** WHAT IS EXPECTED **
Determine how many lines in these records hold "Specialist". Only the number is wanted.

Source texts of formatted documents

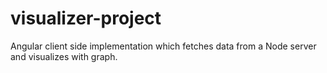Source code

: # visualizer-project
Angular client side implementation which fetches data from a Node server and visualizes with graph.
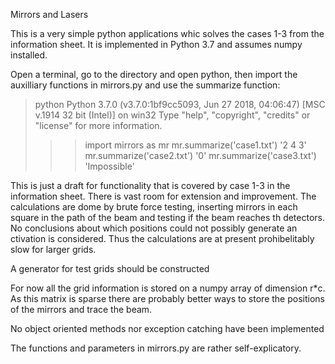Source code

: Mirrors and Lasers

This is a very simple python applications whic solves the cases 1-3 
from the information sheet.
It is implemented in Python 3.7 and assumes numpy installed.

Open a terminal, go to the directory and open python, then import the auxilliary functions in mirrors.py and use the summarize function:

>python
Python 3.7.0 (v3.7.0:1bf9cc5093, Jun 27 2018, 04:06:47) [MSC v.1914 32 bit (Intel)] on win32
Type "help", "copyright", "credits" or "license" for more information.
>>> import mirrors as mr
>>> mr.summarize('case1.txt')
'2 4 3'
>>> mr.summarize('case2.txt')
'0'
>>> mr.summarize('case3.txt')
'Impossible'

This is just a draft for functionality that is covered by case 1-3 in the information sheet.
There is vast room for extension and improvement. 
The calculations are dome by brute force testing, inserting mirrors
in each square in the path of the beam and testing if the beam reaches th detectors. No conclusions about which positions could not possibly generate an ctivation is considered. Thus the calculations are at present prohibelitably slow for larger grids.

A generator for test grids should be constructed

For now all the grid information is stored on a numpy array of dimension r*c. As this matrix is sparse there are probably better ways to store the positions of the mirrors and trace the beam.

No object oriented methods nor exception catching have been implemented

The functions and parameters in mirrors.py are rather self-explicatory.
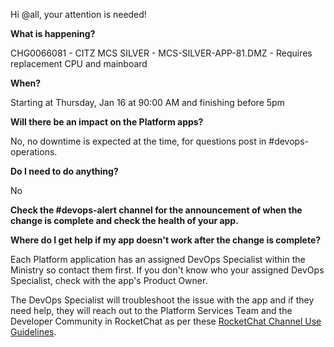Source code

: Hi @all, your attention is needed! 

**What is happening?**

CHG0066081 - CITZ MCS SILVER - MCS-SILVER-APP-81.DMZ - Requires replacement CPU and mainboard

**When?**

Starting at Thursday, Jan 16 at 90:00 AM and finishing before 5pm

**Will there be an impact on the Platform apps?**

No, no downtime is expected at the time, for questions post in #devops-operations.

**Do I need to do anything?**

No

**Check the #devops-alert channel for the announcement of when the change is complete and check the health of your app.**

**Where do I get help if my app doesn't work after the change is complete?**

Each Platform application has an assigned DevOps Specialist within the Ministry so contact them first. If you don't know who your assigned DevOps Specialist, check with the app's Product Owner.

The DevOps Specialist will troubleshoot the issue with the app and if they need help, they will reach out to the Platform Services Team and the Developer Community in RocketChat as per these [RocketChat Channel Use Guidelines](https://developer.gov.bc.ca/docs/default/component/bc-developer-guide/rocketchat/rocketchat-channel-descriptions/).
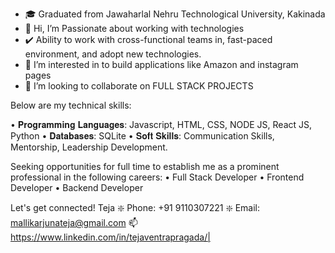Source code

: - 🎓 Graduated from Jawaharlal Nehru Technological University, Kakinada
- 👋 Hi, I’m Passionate about working with technologies
- ✔️ Ability to work with cross-functional teams in, fast-paced environment, and adopt new technologies.
- 👀 I’m interested in to build applications like Amazon and instagram pages
- 💞️ I’m looking to collaborate on FULL STACK PROJECTS

Below are my technical skills:

• 𝐏𝐫𝐨𝐠𝐫𝐚𝐦𝐦𝐢𝐧𝐠 𝐋𝐚𝐧𝐠𝐮𝐚𝐠𝐞𝐬: Javascript, HTML, CSS, NODE JS, React JS, Python • 𝐃𝐚𝐭𝐚𝐛𝐚𝐬𝐞𝐬: SQLite • 𝐒𝐨𝐟𝐭 𝐒𝐤𝐢𝐥𝐥𝐬: Communication Skills, Mentorship, Leadership Development.

Seeking opportunities for full time to establish me as a prominent professional in the following careers: • Full Stack Developer • Frontend Developer • Backend Developer 


Let's get connected!
Teja ❇️ Phone: +91 9110307221 ❇️ Email: mallikarjunateja@gmail.com 📫 https://www.linkedin.com/in/tejaventrapragada/|

<!---
tejaccbp/tejaccbp is a ✨ special ✨ repository because its `README.md` (this file) appears on your GitHub profile.
You can click the Preview link to take a look at your changes.
--->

** ANSWER SECTION **
2